16. The computer implemented method of claim 15 further comprising classifying the received NS signal as uncertain spoofing when there is disagreement between the final decision neural network and the rules-based system.
17. A navigation system (NS) receiver, comprising:
an antenna configured to receive a NS signal;
a module configured to obtain a set of metrics associated with the received NS signal; and
a neural network configured to use the set of metrics as inputs and further configured to classify whether the received NS signal is affected by spoofing.
18. The NS receiver of claim 17 wherein the set of metrics comprises power spectral density.
19. The NS receiver of claim 17 wherein the set of metrics comprises total input power.
20. The NS receiver of claim 17 wherein the set of metrics comprises carrier to noise ratio of the received NS signal.
21. The NS receiver of claim 17 wherein the set of metrics comprises signal quality monitoring of the received NS signal.
22. The NS receiver of claim 17 wherein the set of metrics comprises a clock bias of the received NS signal.
23. The NS receiver of claim 17 wherein the set of metrics comprises a cross-ambiguity function of the received NS signal.
24. The NS receiver of claim 17 wherein classifying whether the received NS signal is affected by spoofing further comprises determining a type of spoofing attack occurring.

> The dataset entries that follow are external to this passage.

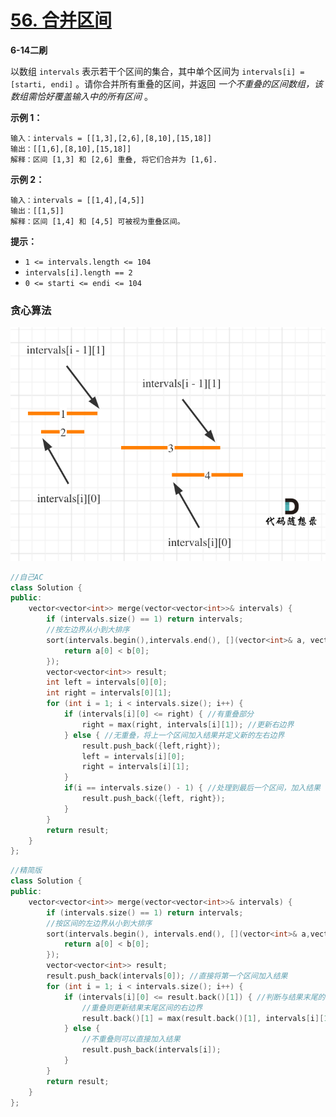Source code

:# [56. 合并区间](https://leetcode-cn.com/problems/merge-intervals/)

**6-14二刷**

以数组 `intervals` 表示若干个区间的集合，其中单个区间为 `intervals[i] = [starti, endi]` 。请你合并所有重叠的区间，并返回 *一个不重叠的区间数组，该数组需恰好覆盖输入中的所有区间* 。

**示例 1：**

```
输入：intervals = [[1,3],[2,6],[8,10],[15,18]]
输出：[[1,6],[8,10],[15,18]]
解释：区间 [1,3] 和 [2,6] 重叠, 将它们合并为 [1,6].
```

**示例 2：**

```
输入：intervals = [[1,4],[4,5]]
输出：[[1,5]]
解释：区间 [1,4] 和 [4,5] 可被视为重叠区间。
```

**提示：**

- `1 <= intervals.length <= 104`
- `intervals[i].length == 2`
- `0 <= starti <= endi <= 104`

### 贪心算法

![56.合并区间](../../Images/15.合并区间.assets/20201223200632791.png)

```c++
//自己AC
class Solution {
public:
    vector<vector<int>> merge(vector<vector<int>>& intervals) {
        if (intervals.size() == 1) return intervals;
        //按左边界从小到大排序
        sort(intervals.begin(),intervals.end(), [](vector<int>& a, vector<int>& b){
            return a[0] < b[0];
        });
        vector<vector<int>> result;
        int left = intervals[0][0];
        int right = intervals[0][1];
        for (int i = 1; i < intervals.size(); i++) {
            if (intervals[i][0] <= right) { //有重叠部分
                right = max(right, intervals[i][1]); //更新右边界
            } else { //无重叠，将上一个区间加入结果并定义新的左右边界
                result.push_back({left,right});
                left = intervals[i][0];
                right = intervals[i][1];
            }
            if(i == intervals.size() - 1) { //处理到最后一个区间，加入结果
            	result.push_back({left, right});
            }
        }
        return result;
    }
};
```

```c++
//精简版
class Solution {
public:
    vector<vector<int>> merge(vector<vector<int>>& intervals) {
        if (intervals.size() == 1) return intervals;
        //按区间的左边界从小到大排序
        sort(intervals.begin(), intervals.end(), [](vector<int>& a,vector<int>& b){
            return a[0] < b[0];
        });
        vector<vector<int>> result;
        result.push_back(intervals[0]); //直接将第一个区间加入结果
        for (int i = 1; i < intervals.size(); i++) {
            if (intervals[i][0] <= result.back()[1]) { //判断与结果末尾的区间是否重叠
                //重叠则更新结果末尾区间的右边界
                result.back()[1] = max(result.back()[1], intervals[i][1]);
            } else {
                //不重叠则可以直接加入结果
                result.push_back(intervals[i]);
            }
        }
        return result;
    }
};
```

25. The NS receiver of claim 17 further comprising:
a module configured to obtain a set of non-NS signal metrics; and
wherein the neural network is further configured to use the set of non-NS metrics as additional inputs.
26. The NS receiver of claim 25, wherein the set of non-NS signal metrics comprises from an inertial navigation system.
27. The NS receiver of claim 17 wherein the NS signal comprises a global navigation satellite system (GNSS) signal.
28. A navigation system (NS) receiver comprising:
an antenna configured to receive a NS signal;
a module configured to obtain a set of metrics associated with the received NS signal and further configured to divide the set of metrics into one or more subsets;
one or more neural networks, each neural network configured to use one of the one or more subsets of metrics as inputs to generate one or more intermediate outputs; and
a final decision module configured to use the one or more intermediate outputs to classify whether the received NS signal is affected by spoofing.
29. The NS system of claim 28 wherein the final decision module comprises a final decision neural network.
30. The NS receiver of claim 28 wherein the final decision module comprises a rules-based system.
31. The NS receiver of claim 28 wherein the final decision module comprises a final decision neural network and a rules-based system.
32. The NS receiver of claim 31 wherein the final decision module classifies the received NS signal as uncertain spoofing when there is disagreement between the final decision neural network and the rules-based system.